- [Your assignment] Print only the lines below from the one with "are maintained to" to the one with "a forward pass", both included, exactly as they stand. Leave pictures out.

- [The data]
^^^^

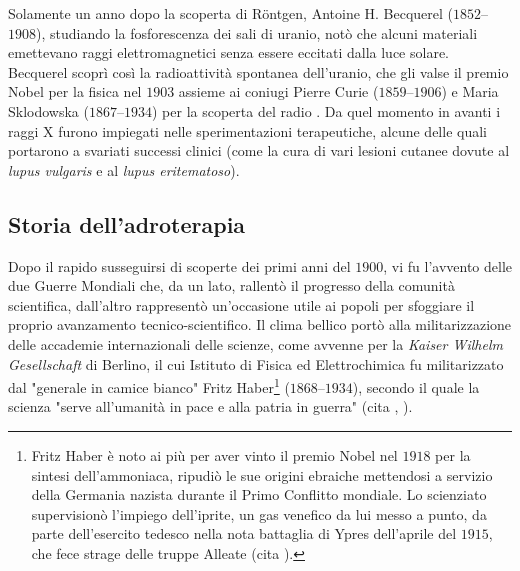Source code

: \documentclass[12pt,a4paper,twoside]{report}
\begin{document}
	Solamente un anno dopo la scoperta di Röntgen, Antoine H. Becquerel ($1852$--$1908$), studiando la fosforescenza dei sali di uranio, notò che alcuni materiali emettevano raggi elettromagnetici senza essere eccitati dalla luce solare. Becquerel scoprì così la radioattività spontanea dell'uranio, che gli valse il premio Nobel per la fisica nel $1903$ assieme ai coniugi Pierre Curie ($1859$--$1906$) e Maria Sklodowska ($1867$--$1934$) per la scoperta del radio . Da quel momento in avanti i raggi X furono impiegati nelle sperimentazioni terapeutiche, alcune delle quali portarono a svariati successi clinici (come la cura di vari lesioni cutanee dovute al \textit{lupus vulgaris} e al \textit{lupus eritematoso}).
	
	\subsection{Storia dell'adroterapia}\label{storia_adroterapia}
	Dopo il rapido susseguirsi di scoperte dei primi anni del $1900$, vi fu l'avvento delle due Guerre Mondiali che, da un lato, rallentò il progresso della comunità scientifica, dall'altro rappresentò un'occasione utile ai popoli per sfoggiare il proprio avanzamento tecnico-scientifico. Il clima bellico portò alla militarizzazione delle accademie internazionali delle scienze, come avvenne per la \textit{Kaiser Wilhelm Gesellschaft} di Berlino, il cui Istituto di Fisica ed Elettrochimica fu militarizzato dal "generale in camice bianco" Fritz Haber\footnote{Fritz Haber è noto ai più per aver vinto il premio Nobel nel $1918$ per la sintesi dell'ammoniaca, ripudiò le sue origini ebraiche mettendosi a servizio della Germania nazista durante il Primo Conflitto mondiale. Lo scienziato supervisionò l'impiego dell'iprite, un gas venefico da lui messo a punto, da parte dell'esercito tedesco nella nota battaglia di Ypres dell’aprile del $1915$, che fece strage delle truppe Alleate (cita
		).} ($1868$--$1934$), secondo il quale la scienza "serve all’umanità in pace e alla patria in guerra" (cita
	,
	).
	
\end{document}
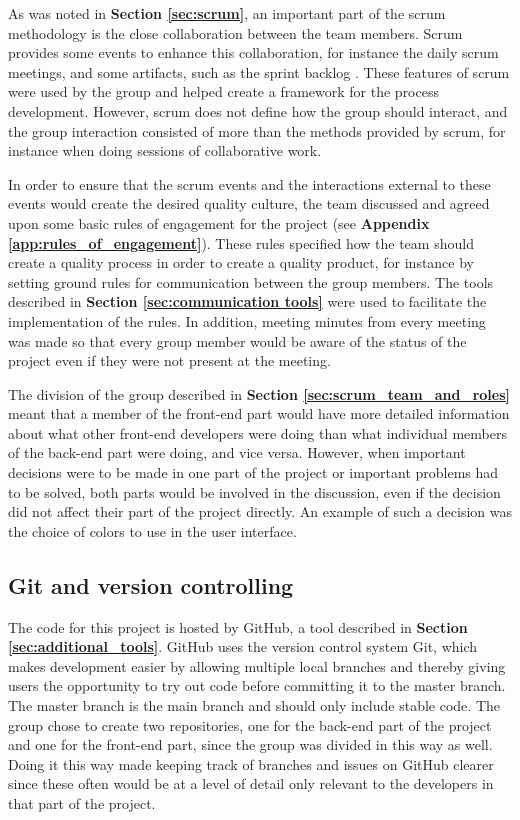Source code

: As was noted in \textbf{Section \ref{sec:scrum}}, an important part of the scrum methodology is the close collaboration between the team members. Scrum provides some events to enhance this collaboration, for instance the daily scrum meetings, and some artifacts, such as the sprint backlog . These features of scrum were used by the group and helped create a framework for the process development. However, scrum does not define how the group should interact, and the group interaction consisted of more than the methods provided by scrum, for instance when doing sessions of collaborative work.\newline

In order to ensure that the scrum events and the interactions external to these events would create the desired quality culture, the team discussed and agreed upon some basic rules of engagement for the project (see \textbf{Appendix \ref{app:rules_of_engagement}}). These rules specified how the team should create a quality process in order to create a quality product, for instance by setting ground rules for communication between the group members. The tools described in \textbf{Section \ref{sec:communication tools}} were used to facilitate the implementation of the rules. In addition, meeting minutes from every meeting was made so that every group member would be aware of the status of the project even if they were not present at the meeting.\newline

The division of the group described in \textbf{Section \ref{sec:scrum_team_and_roles}} meant that a member of the front-end part would have more detailed information about what other front-end developers were doing than what individual members of the back-end part were doing, and vice versa. However, when important decisions were to be made in one part of the project or important problems had to be solved, both parts would be involved in the discussion, even if the decision did not affect their part of the project directly. An example of such a decision was the choice of colors to use in the user interface.

\subsection{Git and version controlling}

The code for this project is hosted by GitHub, a tool described in \textbf{Section \ref{sec:additional_tools}}. GitHub uses the version control system Git, which makes development easier by allowing multiple local branches and thereby giving users the opportunity to try out code before committing it to the master branch. The master branch is the main branch and should only include stable code. The group chose to create two repositories, one for the back-end part of the project and one for the front-end part, since the group was divided in this way as well. Doing it this way made keeping track of branches and issues on GitHub clearer since these often would be at a level of detail only relevant to the developers in that part of the project. 

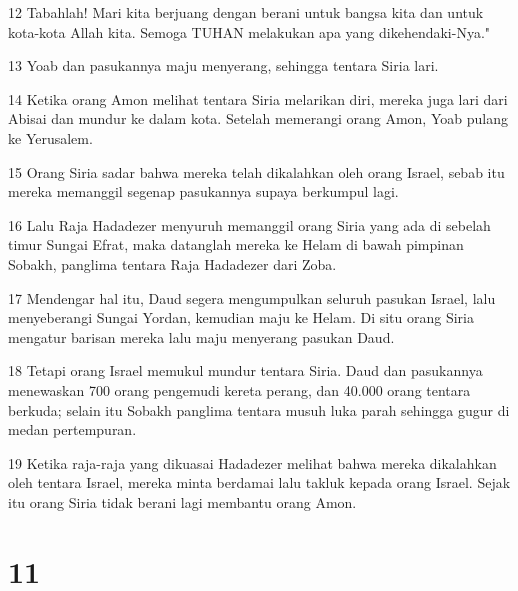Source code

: \par 12 Tabahlah! Mari kita berjuang dengan berani untuk bangsa kita dan untuk kota-kota Allah kita. Semoga TUHAN melakukan apa yang dikehendaki-Nya."
\par 13 Yoab dan pasukannya maju menyerang, sehingga tentara Siria lari.
\par 14 Ketika orang Amon melihat tentara Siria melarikan diri, mereka juga lari dari Abisai dan mundur ke dalam kota. Setelah memerangi orang Amon, Yoab pulang ke Yerusalem.
\par 15 Orang Siria sadar bahwa mereka telah dikalahkan oleh orang Israel, sebab itu mereka memanggil segenap pasukannya supaya berkumpul lagi.
\par 16 Lalu Raja Hadadezer menyuruh memanggil orang Siria yang ada di sebelah timur Sungai Efrat, maka datanglah mereka ke Helam di bawah pimpinan Sobakh, panglima tentara Raja Hadadezer dari Zoba.
\par 17 Mendengar hal itu, Daud segera mengumpulkan seluruh pasukan Israel, lalu menyeberangi Sungai Yordan, kemudian maju ke Helam. Di situ orang Siria mengatur barisan mereka lalu maju menyerang pasukan Daud.
\par 18 Tetapi orang Israel memukul mundur tentara Siria. Daud dan pasukannya menewaskan 700 orang pengemudi kereta perang, dan 40.000 orang tentara berkuda; selain itu Sobakh panglima tentara musuh luka parah sehingga gugur di medan pertempuran.
\par 19 Ketika raja-raja yang dikuasai Hadadezer melihat bahwa mereka dikalahkan oleh tentara Israel, mereka minta berdamai lalu takluk kepada orang Israel. Sejak itu orang Siria tidak berani lagi membantu orang Amon.

\chapter{11}

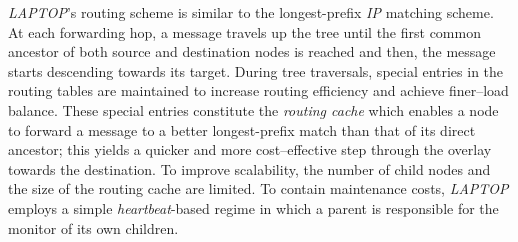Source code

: \emph{LAPTOP}'s routing scheme is similar to the 
longest-prefix \emph{IP} matching scheme. 
At each forwarding hop, a message travels up the tree 
until the first common ancestor of both source and destination nodes 
is reached and then, the message starts descending towards its target. 
During tree traversals, special entries in the routing tables
are maintained to increase routing efficiency and achieve finer--load balance.
These special entries constitute the \emph{routing cache} which enables a node
to forward a message to a better 
longest-prefix match than that of its direct ancestor;
this yields a quicker and more cost--effective step through the overlay towards
the destination. 
To improve scalability, the number of child nodes and the
size of the routing cache are limited. 
To contain maintenance costs, \emph{LAPTOP} employs 
a simple \emph{heartbeat}-based regime in which 
a parent is responsible for the monitor of its own children.
%
%
%
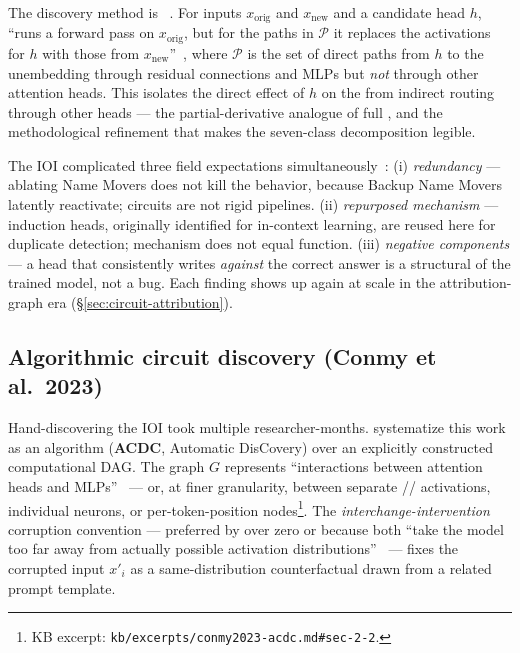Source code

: The discovery method is \emph{}~\citep[\S 3.1]{wang2022-ioi}.
For inputs $x_{\text{orig}}$ and $x_{\text{new}}$ and a candidate head
$h$,  ``runs a forward pass on $x_{\text{orig}}$, but for
the paths in $\mathcal{P}$ it replaces the activations for $h$ with
those from $x_{\text{new}}$''~\citep[\S 3.1]{wang2022-ioi}, where
$\mathcal{P}$ is the set of direct paths from $h$ to the unembedding
through residual connections and MLPs but \emph{not} through other
attention heads. This isolates the direct effect of $h$ on the 
from indirect routing through other heads --- the partial-derivative
analogue of full , and the methodological refinement
that makes the seven-class decomposition legible.

The IOI  complicated three field expectations
simultaneously~\citep[\S 3]{wang2022-ioi}:
(i) \emph{redundancy} --- ablating Name Movers does not kill the
behavior, because Backup Name Movers latently reactivate; circuits are
not rigid pipelines.
(ii) \emph{repurposed mechanism} --- induction heads, originally
identified for in-context learning, are reused here for duplicate
detection; mechanism does not equal function.
(iii) \emph{negative components} --- a head that consistently writes
\emph{against} the correct answer is a structural  of the
trained model, not a bug. Each finding shows up again at scale in the
attribution-graph era (\S\ref{sec:circuit-attribution}).

\subsection{Algorithmic circuit discovery (Conmy et al.\ 2023)}
\label{sec:circuit-acdc}

Hand-discovering the IOI  took multiple researcher-months.
\citet{conmy2023-acdc} systematize this work as an algorithm
(\textbf{ACDC}, Automatic  DisCovery) over an explicitly
constructed computational DAG. The graph $G$ represents ``interactions
between attention heads and MLPs''~\citep[\S 2.2]{conmy2023-acdc} ---
or, at finer granularity, between separate // activations,
individual neurons, or per-token-position
nodes\footnote{KB excerpt:
\nolinkurl{kb/excerpts/conmy2023-acdc.md#sec-2-2}.}. The
\emph{interchange-intervention} corruption convention --- preferred by
\citet{conmy2023-acdc} over zero or  because both ``take
the model too far away from actually possible activation
distributions''~\citep[\S 2.3]{conmy2023-acdc} --- fixes the corrupted
input $x'_i$ as a same-distribution counterfactual drawn from a
related prompt template.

^^^^

- [Result of the task]
are maintained to increase routing efficiency and achieve finer--load balance.
These special entries constitute the \emph{routing cache} which enables a node
to forward a message to a better 
longest-prefix match than that of its direct ancestor;
this yields a quicker and more cost--effective step through the overlay towards
the destination. 
To improve scalability, the number of child nodes and the
size of the routing cache are limited. 
To contain maintenance costs, \emph{LAPTOP} employs 
a simple \emph{heartbeat}-based regime in which 
a parent is responsible for the monitor of its own children.
%
%
%
Source code

: The discovery method is \emph{}~\citep[\S 3.1]{wang2022-ioi}.
For inputs $x_{\text{orig}}$ and $x_{\text{new}}$ and a candidate head
$h$,  ``runs a forward pass on $x_{\text{orig}}$, but for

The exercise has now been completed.